| Available records |
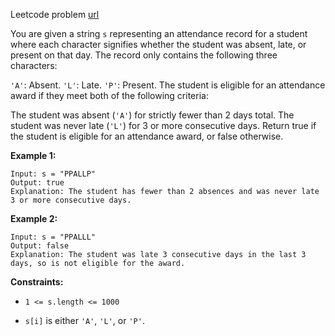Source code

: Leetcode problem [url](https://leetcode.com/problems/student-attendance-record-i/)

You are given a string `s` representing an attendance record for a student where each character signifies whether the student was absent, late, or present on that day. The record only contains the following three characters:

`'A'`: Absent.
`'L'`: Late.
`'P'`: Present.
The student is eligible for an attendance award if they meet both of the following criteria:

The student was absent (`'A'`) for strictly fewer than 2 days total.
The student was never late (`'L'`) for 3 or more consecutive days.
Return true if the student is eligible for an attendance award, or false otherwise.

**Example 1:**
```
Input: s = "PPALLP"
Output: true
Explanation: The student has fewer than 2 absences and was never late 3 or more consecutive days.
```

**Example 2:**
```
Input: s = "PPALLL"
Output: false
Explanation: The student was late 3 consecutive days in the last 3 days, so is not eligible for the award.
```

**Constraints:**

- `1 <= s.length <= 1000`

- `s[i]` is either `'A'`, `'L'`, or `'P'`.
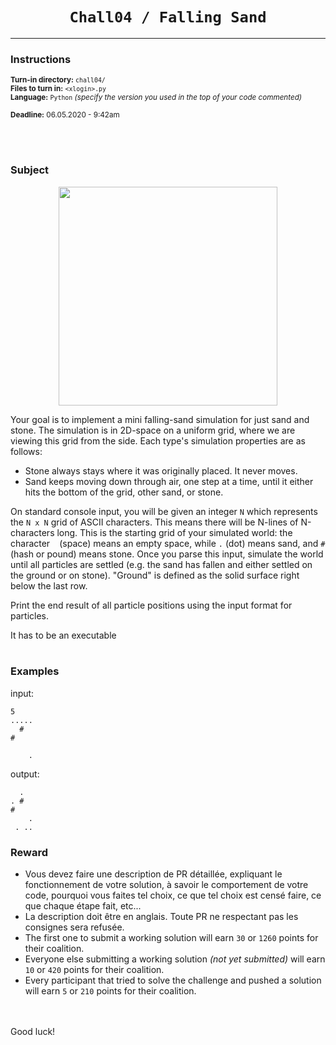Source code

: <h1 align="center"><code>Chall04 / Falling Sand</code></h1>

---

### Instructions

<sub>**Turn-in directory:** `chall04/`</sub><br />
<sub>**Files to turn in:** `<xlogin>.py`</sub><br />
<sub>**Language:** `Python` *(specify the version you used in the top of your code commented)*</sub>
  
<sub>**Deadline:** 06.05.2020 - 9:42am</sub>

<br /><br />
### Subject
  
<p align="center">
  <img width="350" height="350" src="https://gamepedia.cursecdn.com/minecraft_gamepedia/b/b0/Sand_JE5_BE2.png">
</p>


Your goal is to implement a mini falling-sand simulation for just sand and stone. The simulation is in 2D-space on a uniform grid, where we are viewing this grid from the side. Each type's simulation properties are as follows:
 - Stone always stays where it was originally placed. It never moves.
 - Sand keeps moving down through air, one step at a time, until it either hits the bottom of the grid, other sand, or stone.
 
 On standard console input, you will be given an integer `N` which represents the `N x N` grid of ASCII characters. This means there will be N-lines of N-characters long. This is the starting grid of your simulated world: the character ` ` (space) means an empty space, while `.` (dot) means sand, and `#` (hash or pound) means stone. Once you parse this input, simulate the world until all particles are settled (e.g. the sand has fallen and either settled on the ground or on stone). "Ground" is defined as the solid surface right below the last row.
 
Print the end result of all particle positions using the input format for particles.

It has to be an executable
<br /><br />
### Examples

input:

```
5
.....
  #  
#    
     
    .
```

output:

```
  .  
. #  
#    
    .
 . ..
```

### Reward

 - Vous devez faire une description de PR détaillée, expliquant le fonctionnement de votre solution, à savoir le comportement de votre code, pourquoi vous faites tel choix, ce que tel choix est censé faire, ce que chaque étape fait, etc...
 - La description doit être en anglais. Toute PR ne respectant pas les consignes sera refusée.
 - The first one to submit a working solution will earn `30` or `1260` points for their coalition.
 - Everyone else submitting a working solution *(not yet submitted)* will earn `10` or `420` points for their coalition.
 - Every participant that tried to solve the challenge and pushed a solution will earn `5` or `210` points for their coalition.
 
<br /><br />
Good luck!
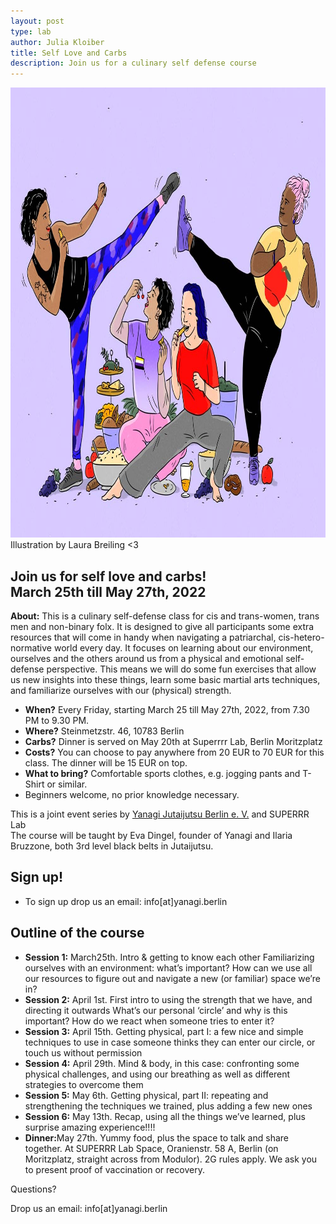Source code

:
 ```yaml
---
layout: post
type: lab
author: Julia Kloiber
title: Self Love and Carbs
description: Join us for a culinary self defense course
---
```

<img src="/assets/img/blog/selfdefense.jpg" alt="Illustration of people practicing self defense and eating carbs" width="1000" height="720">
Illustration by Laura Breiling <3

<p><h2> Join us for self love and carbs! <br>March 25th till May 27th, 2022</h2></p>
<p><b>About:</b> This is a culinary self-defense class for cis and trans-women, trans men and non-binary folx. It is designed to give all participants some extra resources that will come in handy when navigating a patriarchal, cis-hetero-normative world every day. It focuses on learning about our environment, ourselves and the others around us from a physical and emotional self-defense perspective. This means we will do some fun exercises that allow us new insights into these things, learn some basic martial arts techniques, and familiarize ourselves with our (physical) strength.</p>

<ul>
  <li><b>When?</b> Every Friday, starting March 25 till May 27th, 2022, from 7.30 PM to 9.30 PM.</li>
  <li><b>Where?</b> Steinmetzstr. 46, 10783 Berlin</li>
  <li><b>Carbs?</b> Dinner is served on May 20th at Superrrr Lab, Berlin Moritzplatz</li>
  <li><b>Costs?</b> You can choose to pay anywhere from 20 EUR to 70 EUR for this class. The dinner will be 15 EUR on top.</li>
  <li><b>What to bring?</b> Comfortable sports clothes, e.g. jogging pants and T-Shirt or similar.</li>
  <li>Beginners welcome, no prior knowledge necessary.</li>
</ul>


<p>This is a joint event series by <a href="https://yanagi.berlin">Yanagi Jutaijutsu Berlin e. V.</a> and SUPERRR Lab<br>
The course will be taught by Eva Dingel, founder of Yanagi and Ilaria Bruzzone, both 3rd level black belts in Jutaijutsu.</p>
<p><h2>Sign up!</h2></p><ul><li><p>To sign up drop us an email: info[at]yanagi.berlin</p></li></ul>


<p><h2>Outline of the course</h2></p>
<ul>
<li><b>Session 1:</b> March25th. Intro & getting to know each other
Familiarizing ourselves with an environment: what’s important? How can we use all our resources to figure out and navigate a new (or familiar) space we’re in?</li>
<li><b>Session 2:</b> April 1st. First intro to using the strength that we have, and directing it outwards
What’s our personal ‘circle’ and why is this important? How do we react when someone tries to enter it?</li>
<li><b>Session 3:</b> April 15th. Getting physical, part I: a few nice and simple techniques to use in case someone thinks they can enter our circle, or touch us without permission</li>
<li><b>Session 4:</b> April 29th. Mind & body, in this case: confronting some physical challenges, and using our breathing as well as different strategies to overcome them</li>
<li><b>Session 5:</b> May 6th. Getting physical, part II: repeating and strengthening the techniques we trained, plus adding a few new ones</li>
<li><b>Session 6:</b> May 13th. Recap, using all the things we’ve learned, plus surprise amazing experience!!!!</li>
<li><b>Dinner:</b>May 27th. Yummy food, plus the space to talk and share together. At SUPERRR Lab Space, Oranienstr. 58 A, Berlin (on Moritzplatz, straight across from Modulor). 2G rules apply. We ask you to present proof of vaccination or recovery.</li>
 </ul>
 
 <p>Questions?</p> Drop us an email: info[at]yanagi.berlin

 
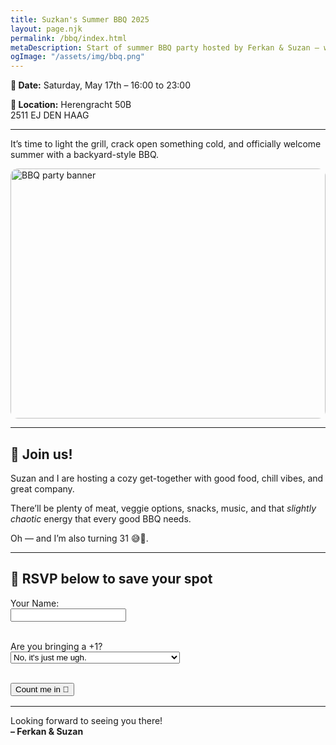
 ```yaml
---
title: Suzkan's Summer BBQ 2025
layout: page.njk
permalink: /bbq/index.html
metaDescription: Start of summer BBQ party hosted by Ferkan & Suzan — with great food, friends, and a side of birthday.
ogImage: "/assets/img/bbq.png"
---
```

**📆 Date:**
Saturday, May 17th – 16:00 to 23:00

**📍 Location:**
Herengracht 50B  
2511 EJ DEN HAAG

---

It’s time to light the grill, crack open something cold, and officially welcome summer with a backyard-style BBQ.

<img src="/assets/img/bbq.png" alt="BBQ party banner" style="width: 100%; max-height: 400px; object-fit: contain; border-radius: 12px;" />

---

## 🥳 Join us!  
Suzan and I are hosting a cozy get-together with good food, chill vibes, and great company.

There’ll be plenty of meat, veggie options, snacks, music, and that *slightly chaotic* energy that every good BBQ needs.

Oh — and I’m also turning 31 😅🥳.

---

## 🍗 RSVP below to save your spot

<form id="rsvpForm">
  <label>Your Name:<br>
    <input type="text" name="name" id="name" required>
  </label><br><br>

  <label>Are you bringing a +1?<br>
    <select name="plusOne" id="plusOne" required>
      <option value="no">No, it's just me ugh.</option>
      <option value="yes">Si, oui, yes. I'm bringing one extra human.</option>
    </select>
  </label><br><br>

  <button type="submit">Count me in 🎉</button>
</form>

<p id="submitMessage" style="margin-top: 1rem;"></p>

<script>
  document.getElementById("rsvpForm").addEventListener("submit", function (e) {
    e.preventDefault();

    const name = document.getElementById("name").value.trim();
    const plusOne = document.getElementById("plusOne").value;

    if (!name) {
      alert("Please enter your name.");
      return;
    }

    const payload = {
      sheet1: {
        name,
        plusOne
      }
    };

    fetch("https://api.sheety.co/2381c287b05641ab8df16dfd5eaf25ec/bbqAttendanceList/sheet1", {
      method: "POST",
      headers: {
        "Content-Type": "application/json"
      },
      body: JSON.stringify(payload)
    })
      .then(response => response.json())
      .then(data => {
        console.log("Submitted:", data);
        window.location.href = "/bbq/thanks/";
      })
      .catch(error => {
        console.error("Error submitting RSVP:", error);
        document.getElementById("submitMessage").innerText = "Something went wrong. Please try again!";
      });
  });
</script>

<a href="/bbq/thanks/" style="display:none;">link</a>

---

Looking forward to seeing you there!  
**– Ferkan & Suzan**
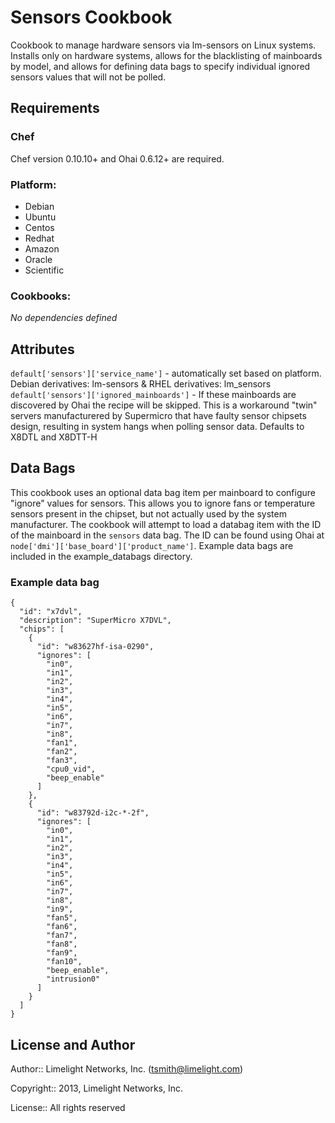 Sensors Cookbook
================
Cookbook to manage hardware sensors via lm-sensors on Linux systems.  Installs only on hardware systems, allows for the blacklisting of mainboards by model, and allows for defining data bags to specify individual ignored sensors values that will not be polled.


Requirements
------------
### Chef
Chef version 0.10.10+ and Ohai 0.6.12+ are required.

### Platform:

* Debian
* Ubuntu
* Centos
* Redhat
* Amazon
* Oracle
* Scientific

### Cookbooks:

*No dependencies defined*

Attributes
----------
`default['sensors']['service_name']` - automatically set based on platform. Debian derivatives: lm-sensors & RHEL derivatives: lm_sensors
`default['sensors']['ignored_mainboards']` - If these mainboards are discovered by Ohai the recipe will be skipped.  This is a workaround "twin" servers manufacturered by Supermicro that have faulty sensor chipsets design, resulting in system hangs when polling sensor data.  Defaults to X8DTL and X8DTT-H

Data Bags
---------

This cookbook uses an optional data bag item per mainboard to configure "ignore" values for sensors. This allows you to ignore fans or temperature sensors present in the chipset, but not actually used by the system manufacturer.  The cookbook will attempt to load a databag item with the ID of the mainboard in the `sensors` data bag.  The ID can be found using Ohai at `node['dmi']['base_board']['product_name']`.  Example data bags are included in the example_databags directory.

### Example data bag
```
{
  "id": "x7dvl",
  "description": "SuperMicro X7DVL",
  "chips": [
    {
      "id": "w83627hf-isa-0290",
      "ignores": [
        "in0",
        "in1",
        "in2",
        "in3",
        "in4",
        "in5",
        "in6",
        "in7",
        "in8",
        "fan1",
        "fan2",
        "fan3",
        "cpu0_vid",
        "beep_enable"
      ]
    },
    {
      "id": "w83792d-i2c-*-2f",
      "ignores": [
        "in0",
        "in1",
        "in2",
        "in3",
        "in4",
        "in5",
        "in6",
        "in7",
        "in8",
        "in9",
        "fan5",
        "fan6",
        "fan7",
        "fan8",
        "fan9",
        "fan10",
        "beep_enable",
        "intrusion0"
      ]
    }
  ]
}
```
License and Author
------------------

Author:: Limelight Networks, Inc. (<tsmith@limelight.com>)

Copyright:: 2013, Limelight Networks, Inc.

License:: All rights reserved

| What the task requires |
Looking at each line of the material above, tally those that hold the string "course" and give only the total.

| Response to the task |
3